Sauf qu’au niveau de la glace, force est d’admettre qu’il se passe quelque chose. Dans les rangs du Tricolore, on y croit plus que jamais. Ça se voit. À commencer par les décisions prises derrière le banc.

L’enseignement ne sera jamais complètement délaissé. Après tout, le Canadien demeure une jeune équipe. Mais on voit que Martin St-Louis dirige maintenant davantage pour gagner.

Dorénavant, les joueurs qui ne répondent pas aux attentes, qui font preuve d’indiscipline ou qui ne se plient pas aux directives réchauffent le banc. Arber Xhekaj, Kirby Dach, Juraj Slafkovsky, Jayden Struble y ont goûté à un certain moment. On peut même ajouter le nom de Cayden Primeau, qui a tenu compagnie à Renaud Lavoie et Marc Denis pendant 10 matchs de suite sur le tabouret du gardien auxiliaire.
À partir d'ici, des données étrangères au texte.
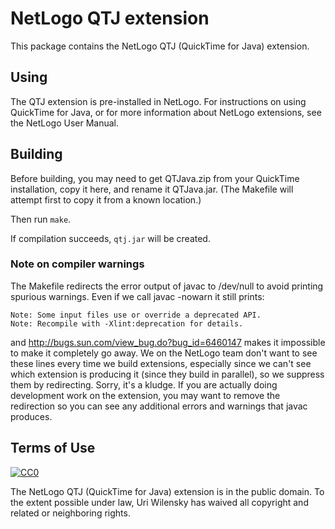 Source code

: # NetLogo QTJ extension

This package contains the NetLogo QTJ (QuickTime for Java) extension.

## Using

The QTJ extension is pre-installed in NetLogo. For instructions on using QuickTime for Java, or for more information about NetLogo extensions, see the NetLogo User Manual.

## Building

Before building, you may need to get QTJava.zip from your QuickTime installation, copy it here, and rename it QTJava.jar. (The Makefile will attempt first to copy it from a known location.)

Then run `make`.

If compilation succeeds, `qtj.jar` will be created.

### Note on compiler warnings

The Makefile redirects the error output of javac to /dev/null to avoid printing spurious warnings.  Even if we call javac -nowarn it still prints:

    Note: Some input files use or override a deprecated API.
    Note: Recompile with -Xlint:deprecation for details.

and http://bugs.sun.com/view_bug.do?bug_id=6460147 makes it impossible to make it completely go away.  We on the NetLogo team don't want to see these lines every time we build extensions, especially since we can't see which extension is producing it (since they build in parallel), so we suppress them by redirecting.  Sorry, it's a kludge. If you are actually doing development work on the extension, you may want to remove the redirection so you can see any additional errors and warnings that javac produces.

## Terms of Use

[![CC0](http://i.creativecommons.org/p/zero/1.0/88x31.png)](http://creativecommons.org/publicdomain/zero/1.0/)

The NetLogo QTJ (QuickTime for Java) extension is in the public domain.  To the extent possible under law, Uri Wilensky has waived all copyright and related or neighboring rights.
Sur la patinoire aussi, l’attitude a changé. Le Tricolore affiche une combativité qu’on ne lui connaissait pas. Ça sautait aux yeux contre les Stars. 30 mises en échec. Et pas que des petits coups d’épaule, et pas parce que le Canadien a couru après la rondelle toute la soirée. On parle de mises en échec qui ont fait résonner le Centre Bell. Josh Anderson, Xhekaj, Patrik Laine, Slafkovsky ont tous envoyé des adversaires dans le décor.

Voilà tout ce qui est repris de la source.